Hey Varun, I would recommend checking out chef-provisioning (and chef-provisioning-aws https://github.com/chef/chef-provisioning-aws/ in particular). Unfortunately the README is pretty lacking at this point (we’re working on getting it into shape) but I can give a brief overview here.
First you need to create one node which acts as the provisioner machine. This is the machine that will talk to AWS and request instances, load balancers, etc. It should have connectivity to the AWS APIs. It needs to have chef installed as well as the chef-provisioning-aws gem. This can be handled by a recipe on the provisioning node which has chef gem ‘chef-provisioning-aws’
. You must also provide credentials which have access to perform all the operations you desire. For instances, this would be ec2 create, delete, etc. See the credentials https://github.com/chef/chef-provisioning-aws#credentials section of the README on how to specify credentials.
If you look at the ref_full.rb https://github.com/chef/chef-provisioning-aws/blob/master/docs/examples/ref_full.rb file you can see the different resources that chef-provisioning-aws can manage. It handles almost all EC2 objects and load_balancers, but does not currently support rds, dynamodb or cloudsearch. RDS support is in our backlog.
After an instance is provisioned I would recommend using a normal chef-client run to perform operations like you talk about (OS tweaks, installing software, process management, etc.). The goal of chef-provisioning is only to get a machine created and connected to the other AWS resources it needs. A non-provisioning chef recipe (again, ran on the instance) can also perform the tasks you describe like syncing log files and performing database backups. I try to think of the separation as a provisioning node and its recipes should only do enough to get a machine in place so we can install chef and have chef manage the node’s state
. Unless you’re trying to provision immutable infrastructure, which is another altogether different question.

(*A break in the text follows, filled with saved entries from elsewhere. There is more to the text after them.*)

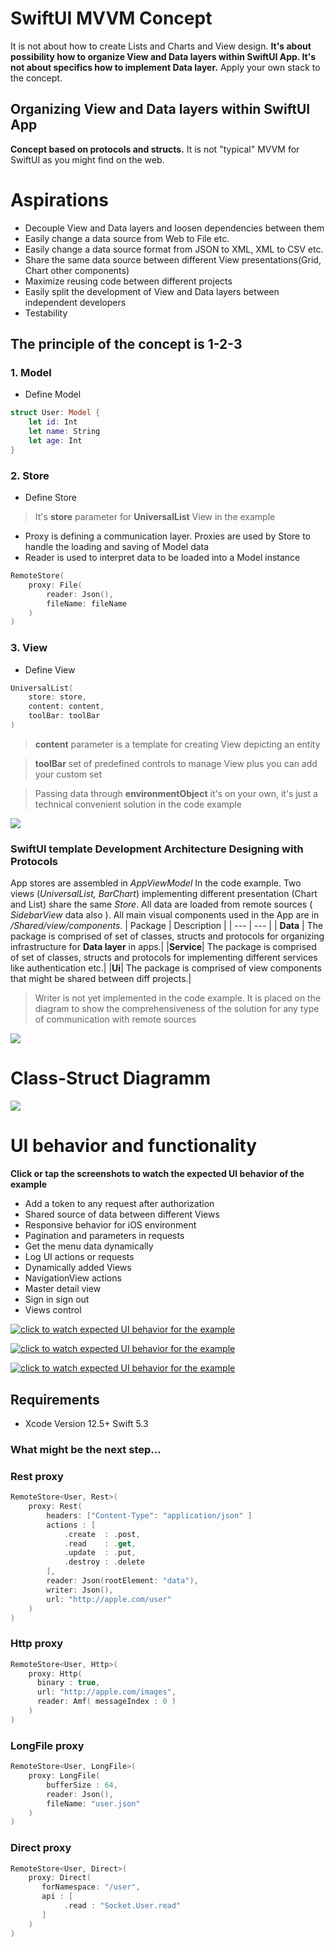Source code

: # SwiftUI MVVM Concept
It is not about how to create Lists and Charts and View design. **It's about possibility how to organize View and Data layers within SwiftUI App. It's not about specifics how to implement Data layer.** Apply your own stack to the concept.

## Organizing View and Data layers within SwiftUI App
**Concept based on protocols and structs.** It is not "typical" MVVM for SwiftUI as you might find on the web. 

# Aspirations

* Decouple View and Data layers and loosen dependencies between them
* Easily change a data source  from  Web to File etc.
* Easily change a data source format  from JSON to XML, XML to CSV etc.
* Share the same data source between different View presentations(Grid, Chart other components)
* Maximize reusing code between different projects
* Easily split the development of View and Data layers between independent developers
* Testability

## The principle of the concept is 1-2-3


### 1. Model
* Define Model
```Swift 
struct User: Model {    
    let id: Int    
    let name: String
    let age: Int
}
```

### 2. Store
* Define Store
> It's **store** parameter for **UniversalList** View in the example
* Proxy is defining a communication layer. Proxies are used by Store to handle the loading and saving of Model data
* Reader is used to interpret data to be loaded into a Model instance
```Swift 
RemoteStore(
    proxy: File(
        reader: Json(),
        fileName: fileName
    )
)
```

### 3. View
* Define View
```Swift 
UniversalList(
    store: store,
    content: content,
    toolBar: toolBar
)
```
> **content** parameter is a template for creating View depicting an entity

> **toolBar** set of predefined controls to manage View plus you can add your custom set 

>  Passing data through **environmentObject** it's on your own, it's just a technical convenient solution in the code example


<img src="https://github.com/The-Igor/SwiftUI-MVVM-Concept/blob/main/Resources/swiftui_mvvm_architecture.png?raw=true">

### SwiftUI template Development Architecture Designing with Protocols
App stores are assembled in *AppViewModel* In the code example. Two views (*UniversalList, BarChart*) implementing different presentation (Chart and List) share the same *Store*. All data are loaded from remote sources ( *SidebarView* data also ). All main visual components used in the App are in */Shared/view/components*.
| Package | Description |
| --- | --- |
| **Data** | The package  is comprised of set of classes, structs and protocols for organizing infrastructure for **Data layer** in apps.| 
|**Service**|  The package is comprised of set of classes, structs and protocols for implementing different services like authentication etc.|
|**Ui**|  The package  is comprised of view components that might be shared between diff projects.|

> Writer is not yet implemented in the code example. It is placed on the diagram to show the comprehensiveness of the solution for any type of communication with remote sources

<img src="https://github.com/The-Igor/SwiftUI-MVVM-Concept/blob/main/Resources/composition.png?raw=true">

# Class-Struct Diagramm

<img src="https://github.com/The-Igor/SwiftUI-MVVM-Concept/blob/main/Resources/mvvm.png?raw=true">

# UI behavior and functionality

**Click or tap the screenshots to watch the expected UI behavior of the example**

* Add a token to any request after authorization
* Shared source of data between different Views
* Responsive behavior for iOS environment
* Pagination and parameters in requests
* Get the menu data dynamically 
* Log UI actions or requests
* Dynamically added Views
* NavigationView actions
* Master detail view 
* Sign in sign out
* Views control


[![click to watch expected UI behavior for the example](https://github.com/The-Igor/SwiftUI-MVVM-Concept/blob/main/Resources/readme_app_2.png)](https://youtu.be/jhgM21fHkPM)

[![click to watch expected UI behavior for the example](https://github.com/The-Igor/SwiftUI-MVVM-Concept/blob/main/Resources/readme_app_3.png)](https://youtu.be/jhgM21fHkPM)

[![click to watch expected UI behavior for the example](https://github.com/The-Igor/SwiftUI-MVVM-Concept/blob/main/Resources/readme_app.png)](https://youtu.be/jhgM21fHkPM)

## Requirements

* Xcode Version 12.5+ Swift 5.3


### What might be the next step...
### Rest proxy
```Swift 
RemoteStore<User, Rest>(
    proxy: Rest(
        headers: ["Content-Type": "application/json" ]
        actions : [
            .create  : .post,
            .read    : .get,
            .update  : .put,
            .destroy : .delete
        ],
        reader: Json(rootElement: "data"),
        writer: Json(),
        url: "http://apple.com/user"
    )
)
```
### Http proxy
```Swift 
RemoteStore<User, Http>(
    proxy: Http(
      binary : true,
      url: "http://apple.com/images",
      reader: Amf( messageIndex : 0 )
    )
)
```

### LongFile proxy
```Swift 
RemoteStore<User, LongFile>(
    proxy: LongFile(
        bufferSize : 64,
        reader: Json(),
        fileName: "user.json"
    )
)
```

### Direct proxy
```Swift 
RemoteStore<User, Direct>(
    proxy: Direct(       
       forNamespace: "/user",
       api : [
            .read : "Socket.User.read"
       ]
    )
)
```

To handle provisioning multiple environments you can load config from chef attributes. For example, lets use the following recipe:
require 'chef/provisioning/aws_driver'
with_driver 'aws::us-west-1'
aws_key_pair 'ref-key-pair'
with_machine_options :bootstrap_options => {
key_name: 'ref-key-pair',
image_id: 'ami-0d5b6c3d',
instance_type: 'm3.medium',
}
machine “my_machine"
If you have multiple environments you want to provision you can use node attributes to supply those different environments. In this case I would recommend having 1 node for provisioning the gamma environment and 1 node for provisioning the beta environment. The recipe would be updated to look like:
require 'chef/provisioning/aws_driver'
with_driver 'aws::us-west-1'
aws_key_pair node[:provisioning][:key_name]
with_machine_options :bootstrap_options => node[:provisioning]
machine “my_machine"
You can specify the :provisioning
node attribute as a hash of options in both a gamma
environment file and a beta
environment file. Then the gamma provisioning node will converge the gamma environment according to its configuration, and the beta will do likewise for the beta environment.
We do not currently maintain an inventory of the infrastructure separate from what can be queried in the recipe. For example you can create a VPC named my_vpc
and reference it in an aws_security_group
by its name my_vpc
without having to know the actual vpc identifier of vpc-123456
. See the ref_full.rb document I linked earlier for more examples of these references. If you wish to query information about a resource (such as its IP address) you can do this by accessing the aws_object
of a resource. This is described here https://github.com/chef/chef-provisioning-aws#looking-up-aws-objects.
If you already have a tool written that can pull inventory information from that MySql database, it could convert this information into the Ruby hash format that most AWS calls require. Thats how I would recommend using a Chef recipe to converge infrastructure information stored in a separate data store.
The AWS sdk is available from within the recipes, but our goal is to provide resources (a common Chef recipe abstraction) as the layer of interaction with all AWS objects. Rather than having to call aws.client.create_rds_database(…)
we would like to expose an aws_rds
resource with attributes that represent state users desire.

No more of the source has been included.